Question d'origine :
Bonjour,
pensez-vous qu'il est juste, de la part de certains musulmans, de dire que l'Islam est une religion de paix?Il semble que les plus tolérants des mahométans d'ici tirent leurs arguments dans le même livre que ces extremistes de là-bas...Comment expliquer ce terrible paradoxe?
J'ai conscience de la difficulté de répondre à ceci. Mais je crois que vous êtes la source la plus objective sur laquelle je puis m'appuyer.Merci, et bon travail....
Réponse du Guichet

« Selon l’étymologie du mot en langue arabe, le Coran exprime une communication orale. Elle se présente elle-même comme la parole de Dieu, révélée au prophète Muhammad et qui fut transmise par parties pendant une durée supérieure à vingt ans. Après des transcriptions fragmentaires du vivant du Prophète, l’ensemble de ces communications fut fixé par écrit en un livre, sous le califat de Uthman (644-655). »
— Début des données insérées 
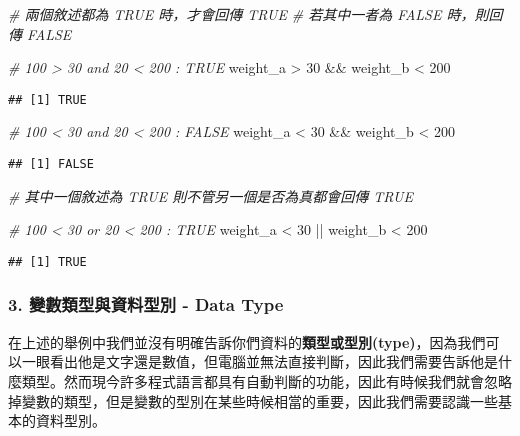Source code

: \documentclass[]{article}
\newenvironment{Shaded}{\begin{snugshade}}{\end{snugshade}}
\newcommand{\DecValTok}[1]{\textcolor[rgb]{0.00,0.00,0.81}{{#1}}}
\newcommand{\StringTok}[1]{\textcolor[rgb]{0.31,0.60,0.02}{{#1}}}
\newcommand{\CommentTok}[1]{\textcolor[rgb]{0.56,0.35,0.01}{\textit{{#1}}}}
\newcommand{\NormalTok}[1]{{#1}}
\begin{document}
\begin{Shaded}
\begin{Highlighting}[]
\CommentTok{# 兩個敘述都為 TRUE 時，才會回傳 TRUE}
\CommentTok{# 若其中一者為 FALSE 時，則回傳 FALSE}

\CommentTok{# 100 > 30 and 20 < 200 : TRUE}
\NormalTok{weight_a >}\StringTok{ }\DecValTok{30} \NormalTok{&&}\StringTok{ }\NormalTok{weight_b <}\StringTok{ }\DecValTok{200}
\end{Highlighting}
\end{Shaded}

\begin{verbatim}
## [1] TRUE
\end{verbatim}

\begin{Shaded}
\begin{Highlighting}[]
\CommentTok{# 100 < 30 and 20 < 200 : FALSE}
\NormalTok{weight_a <}\StringTok{ }\DecValTok{30} \NormalTok{&&}\StringTok{ }\NormalTok{weight_b <}\StringTok{ }\DecValTok{200}
\end{Highlighting}
\end{Shaded}

\begin{verbatim}
## [1] FALSE
\end{verbatim}

\begin{Shaded}
\begin{Highlighting}[]
\CommentTok{# 其中一個敘述為 TRUE 則不管另一個是否為真都會回傳 TRUE}

\CommentTok{# 100 < 30 or 20 < 200 : TRUE}
\NormalTok{weight_a <}\StringTok{ }\DecValTok{30} \NormalTok{||}\StringTok{ }\NormalTok{weight_b <}\StringTok{ }\DecValTok{200}
\end{Highlighting}
\end{Shaded}

\begin{verbatim}
## [1] TRUE
\end{verbatim}

\subsubsection{3. 變數類型與資料型別 - Data Type}\label{---data-type}

在上述的舉例中我們並沒有明確告訴你們資料的\textbf{類型或型別(type)}，因為我們可以一眼看出他是文字還是數值，但電腦並無法直接判斷，因此我們需要告訴他是什麼類型。然而現今許多程式語言都具有自動判斷的功能，因此有時候我們就會忽略掉變數的類型，但是變數的型別在某些時候相當的重要，因此我們需要認識一些基本的資料型別。
\end{document}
« Mais quelle est la nature de ce texte ?... Le Coran est-il Parole humaine ou divine ? Parole divine, le Coran est-il non créé et consubstantiel à Dieu, ou créé et différent de Dieu par la substance ? Parole humaine, qui en est l’auteur, et quelle en est l’histoire ?
A ces questions, il n’a y pas de réponse unanimement acceptée comme objective, qui puisse s’imposer à tous avec une égale certitude, une même conviction et une parfaite évidence… »
Cf Réflexions sur le Coran par Mohammed Talbi et Maurice Bucaille
Pour répondre, malgré tout, à votre question, voyez l’article d’Antoine Sfeir intitulé « Treize siècles d’interprétation », que vous trouverez dans le n°1 du Monde des religions. En voici un extrait :
« Dans l’islam, qui a le droit de tirer du Coran des règles pratiques de comportement, et selon quels critères ? Quelles sont les écoles d’interprétation ? Qu’est-ce qui explique le succès de la lecture fondamentaliste, et gagne-t-elle du terrain aujourd’hui ? »
« Les interprètes
Le Prophète a dit dans un hadith célèbre : « Seuls ceux qui possèdent le savoir peuvent interpréter. » L’ijtihad, l’effort d’interprétation, a pris son essor après la mise par écrit du Coran en 652 de l’ère courante. Il consiste à formuler de nouvelles règles en fonction de l’évolution des sociétés. Cela en s’inspirant des ouçoul, des principes généraux de la religion et du droit.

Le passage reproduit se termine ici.